Barton Fink – Catching up on an older Coen Brothers film is always a good thing, and this is one of the best – a dark, quirky, hilarious tale of a playwright eaten alive by Hollywood.

A Serious Man – A Coen Brothers film that is both 100% Coen and almost completely unlike anything they’ve done before – that’s why they’re geniuses, and this may even be one of their best films in a career with very few missteps.

A Town Called Panic – Manic and hugely entertaining stop-motion/claymation film about the misadventures of roommates Cowboy, Indian, and Horse. Too many WTF moments to count.

Akira – Sci-fi anime done to perfection, with a better-than-average story and amazing visuals.

A Tale of Two Sisters – A great horror film for sure, but also a great film period.

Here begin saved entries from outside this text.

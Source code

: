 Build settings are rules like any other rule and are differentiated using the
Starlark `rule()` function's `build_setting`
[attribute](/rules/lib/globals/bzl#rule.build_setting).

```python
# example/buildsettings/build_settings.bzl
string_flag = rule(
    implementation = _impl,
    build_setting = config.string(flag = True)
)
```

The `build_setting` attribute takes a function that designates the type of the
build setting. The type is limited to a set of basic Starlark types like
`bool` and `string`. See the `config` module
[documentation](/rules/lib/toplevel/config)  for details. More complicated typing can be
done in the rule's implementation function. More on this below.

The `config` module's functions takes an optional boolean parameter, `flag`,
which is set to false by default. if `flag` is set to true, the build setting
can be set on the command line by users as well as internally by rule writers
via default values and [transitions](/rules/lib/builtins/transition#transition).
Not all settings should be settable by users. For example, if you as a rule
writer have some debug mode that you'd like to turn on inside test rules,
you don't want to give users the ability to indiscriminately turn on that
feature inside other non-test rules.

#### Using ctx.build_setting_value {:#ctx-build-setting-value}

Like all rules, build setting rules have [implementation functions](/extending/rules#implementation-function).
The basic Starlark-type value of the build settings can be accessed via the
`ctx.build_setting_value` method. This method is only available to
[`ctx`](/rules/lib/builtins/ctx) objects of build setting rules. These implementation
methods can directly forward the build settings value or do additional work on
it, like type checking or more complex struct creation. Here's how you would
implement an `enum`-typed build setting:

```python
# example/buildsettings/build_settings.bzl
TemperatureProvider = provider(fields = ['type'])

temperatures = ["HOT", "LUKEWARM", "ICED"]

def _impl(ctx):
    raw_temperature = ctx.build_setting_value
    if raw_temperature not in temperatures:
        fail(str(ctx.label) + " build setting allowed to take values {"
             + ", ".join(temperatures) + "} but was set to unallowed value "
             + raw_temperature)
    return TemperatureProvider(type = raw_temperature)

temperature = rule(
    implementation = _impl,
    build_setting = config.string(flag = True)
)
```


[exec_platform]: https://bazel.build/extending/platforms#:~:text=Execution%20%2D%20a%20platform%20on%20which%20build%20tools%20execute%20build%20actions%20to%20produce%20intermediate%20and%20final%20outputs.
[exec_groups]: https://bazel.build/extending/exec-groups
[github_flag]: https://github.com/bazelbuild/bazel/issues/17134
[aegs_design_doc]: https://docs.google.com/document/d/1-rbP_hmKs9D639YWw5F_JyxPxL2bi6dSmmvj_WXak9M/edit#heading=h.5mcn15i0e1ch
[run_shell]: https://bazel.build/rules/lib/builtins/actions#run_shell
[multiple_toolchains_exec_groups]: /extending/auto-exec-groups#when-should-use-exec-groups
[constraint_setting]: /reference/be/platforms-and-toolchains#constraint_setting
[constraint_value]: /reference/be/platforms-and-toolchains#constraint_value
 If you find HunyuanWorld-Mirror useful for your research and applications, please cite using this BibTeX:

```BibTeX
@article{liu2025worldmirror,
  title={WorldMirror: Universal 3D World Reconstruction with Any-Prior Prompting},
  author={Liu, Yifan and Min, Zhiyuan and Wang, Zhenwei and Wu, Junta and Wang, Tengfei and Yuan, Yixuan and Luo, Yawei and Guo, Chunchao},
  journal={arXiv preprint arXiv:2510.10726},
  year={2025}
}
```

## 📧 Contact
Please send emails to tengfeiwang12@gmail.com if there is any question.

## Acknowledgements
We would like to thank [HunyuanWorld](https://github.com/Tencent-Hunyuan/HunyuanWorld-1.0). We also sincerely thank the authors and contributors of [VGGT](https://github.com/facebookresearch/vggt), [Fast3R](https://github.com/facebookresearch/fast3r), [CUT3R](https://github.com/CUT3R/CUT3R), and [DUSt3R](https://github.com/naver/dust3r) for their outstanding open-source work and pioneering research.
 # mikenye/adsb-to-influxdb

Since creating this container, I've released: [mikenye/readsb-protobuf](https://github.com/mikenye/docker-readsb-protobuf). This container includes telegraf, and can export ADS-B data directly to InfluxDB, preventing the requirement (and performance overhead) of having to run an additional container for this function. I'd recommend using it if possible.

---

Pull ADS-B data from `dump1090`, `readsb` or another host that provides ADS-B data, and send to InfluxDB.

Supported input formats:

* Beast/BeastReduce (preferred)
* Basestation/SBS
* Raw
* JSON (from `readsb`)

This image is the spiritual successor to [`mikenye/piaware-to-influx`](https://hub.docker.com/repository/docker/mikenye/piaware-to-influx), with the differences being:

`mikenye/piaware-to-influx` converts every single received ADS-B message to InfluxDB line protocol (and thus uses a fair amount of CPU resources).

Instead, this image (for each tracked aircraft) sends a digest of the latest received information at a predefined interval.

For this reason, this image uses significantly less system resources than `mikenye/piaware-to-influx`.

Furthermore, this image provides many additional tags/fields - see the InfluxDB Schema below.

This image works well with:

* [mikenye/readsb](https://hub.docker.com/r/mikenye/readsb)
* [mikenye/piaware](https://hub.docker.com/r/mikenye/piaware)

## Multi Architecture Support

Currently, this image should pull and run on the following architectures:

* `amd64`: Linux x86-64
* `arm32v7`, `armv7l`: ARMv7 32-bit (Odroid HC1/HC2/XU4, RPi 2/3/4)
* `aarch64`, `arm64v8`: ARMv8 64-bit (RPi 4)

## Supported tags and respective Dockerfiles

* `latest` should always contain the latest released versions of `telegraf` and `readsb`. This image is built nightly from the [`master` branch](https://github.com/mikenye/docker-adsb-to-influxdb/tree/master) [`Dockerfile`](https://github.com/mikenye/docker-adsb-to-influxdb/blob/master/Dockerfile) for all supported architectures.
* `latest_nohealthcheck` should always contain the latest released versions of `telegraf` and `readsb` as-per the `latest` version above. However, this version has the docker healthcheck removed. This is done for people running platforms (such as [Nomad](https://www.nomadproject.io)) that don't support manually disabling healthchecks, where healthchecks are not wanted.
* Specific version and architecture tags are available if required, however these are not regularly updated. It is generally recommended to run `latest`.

Black Dynamite – A blaxploitation homage film done to perfection – a riot from start to finish that goes further into ludicrousness than you’d think possible and still makes it work.

Broken Embraces – Almodovar turns in another great film, this time centered on a film director-turned-screenwriter and the tragic love that made him who he’s become.

Up – The latter part of the film falls a little too much into cutesy kids adventure territory, but honestly, even if I had hated the second half (which I didn’t – it remains warm and funny), this deserves a spot for the almost unbearably beautiful wordless journey through Carl and Ellie’s life.

(500) Days of Summer – Finally someone makes a solid romantic comedy told from the male point of view without devolving into Apatow-esque immaturity. From JGL’s winning performance to spontaneous musical numbers, I was delighted from start to finish.

Sin Nombrefull review

The Fantastic Mr. Fox – Wes Anderson makes one of his most perfectly realized films, and it’s stop-motion. But at no point is it not fully Anderson, completely delightful, or visually wonderous.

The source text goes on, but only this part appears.